I found out in Xcode command line tool you can enter int into the code yourself with scanf. When I tried this for a NSString, it didn't worked, and I found out scanf returns an integer, so my question is, what do you use to enter a NSString and save it into a variable, like:

int number;
scanf("%i", &number);

EDIT: Now I found a code, but it only shows the first char:

char naamchar[40];
int nChars = scanf("%39s", naamchar);
NSString * naam = [[NSString alloc] initWithBytes:naamchar 
                                           length:nChars 
                                         encoding:NSUTF8StringEncoding];

naam is only 1 char :(

EDIT SOLUTION:

char naamchar[40];
scanf("%39s", naamchar);
NSString * naam = [NSString stringWithCString:naamchar encoding:NSUTF8StringEncoding];
...
Jeroen Bakker
  • 2,142
  • 19
  • 22
  • possible duplicate of [Using scanf with NSStrings](http://stackoverflow.com/questions/3220823/using-scanf-with-nsstrings) – PengOne Oct 10 '11 at 21:17
  • [`scanf`](http://en.wikipedia.org/wiki/Scanf) is a C function. As Objective-C is a superset of C, it also works there, but not with `NSObject`s (such as `NSString`) since these are not native to C. – PengOne Oct 10 '11 at 21:19
  • What are you trying to accomplish? – zaph Oct 10 '11 at 22:00

1 Answers1

0

man 3 scanf mentions:

These functions return the number of input items assigned.

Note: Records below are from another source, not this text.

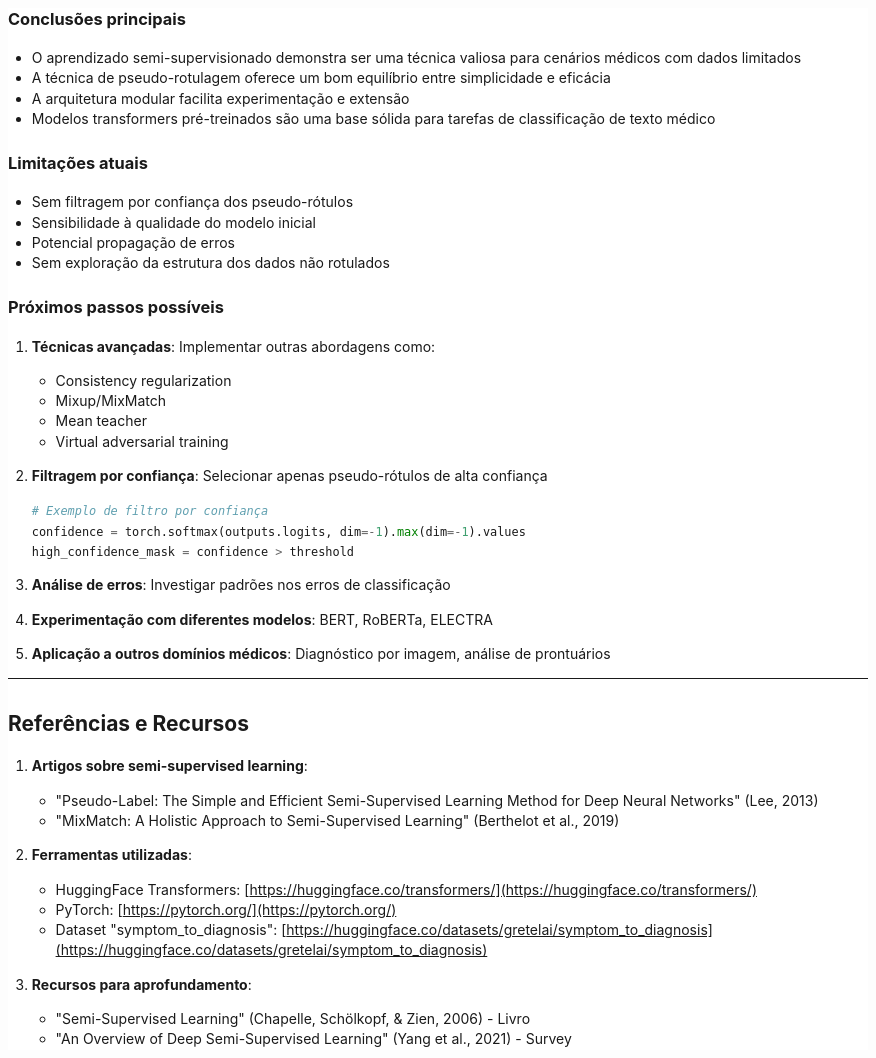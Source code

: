 ### Conclusões principais

- O aprendizado semi-supervisionado demonstra ser uma técnica valiosa para cenários médicos com dados limitados
- A técnica de pseudo-rotulagem oferece um bom equilíbrio entre simplicidade e eficácia
- A arquitetura modular facilita experimentação e extensão
- Modelos transformers pré-treinados são uma base sólida para tarefas de classificação de texto médico

### Limitações atuais

- Sem filtragem por confiança dos pseudo-rótulos
- Sensibilidade à qualidade do modelo inicial
- Potencial propagação de erros
- Sem exploração da estrutura dos dados não rotulados

### Próximos passos possíveis

1. **Técnicas avançadas**: Implementar outras abordagens como:
   - Consistency regularization
   - Mixup/MixMatch
   - Mean teacher
   - Virtual adversarial training

2. **Filtragem por confiança**: Selecionar apenas pseudo-rótulos de alta confiança
   ```python
   # Exemplo de filtro por confiança
   confidence = torch.softmax(outputs.logits, dim=-1).max(dim=-1).values
   high_confidence_mask = confidence > threshold
   ```

3. **Análise de erros**: Investigar padrões nos erros de classificação
4. **Experimentação com diferentes modelos**: BERT, RoBERTa, ELECTRA
5. **Aplicação a outros domínios médicos**: Diagnóstico por imagem, análise de prontuários

---

## Referências e Recursos

1. **Artigos sobre semi-supervised learning**:
   - "Pseudo-Label: The Simple and Efficient Semi-Supervised Learning Method for Deep Neural Networks" (Lee, 2013)
   - "MixMatch: A Holistic Approach to Semi-Supervised Learning" (Berthelot et al., 2019)

2. **Ferramentas utilizadas**:
   - HuggingFace Transformers: [https://huggingface.co/transformers/](https://huggingface.co/transformers/)
   - PyTorch: [https://pytorch.org/](https://pytorch.org/)
   - Dataset "symptom_to_diagnosis": [https://huggingface.co/datasets/gretelai/symptom_to_diagnosis](https://huggingface.co/datasets/gretelai/symptom_to_diagnosis)

3. **Recursos para aprofundamento**:
   - "Semi-Supervised Learning" (Chapelle, Schölkopf, & Zien, 2006) - Livro
   - "An Overview of Deep Semi-Supervised Learning" (Yang et al., 2021) - Survey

nChars is set returning the number of items matched, in this case 1, not the number of characters in the string.

try replacing nChars with strlen(naamchar) i.e.

char naamchar[40];
int nChars = scanf("%39s", naamchar);
NSString * naam = [[NSString alloc] initWithBytes:naamchar 
                                       length:strlen(naamchar) 
                                     encoding:NSUTF8StringEncoding];

be sure to check for nChars == 0, which would indicate that there was no input to scan.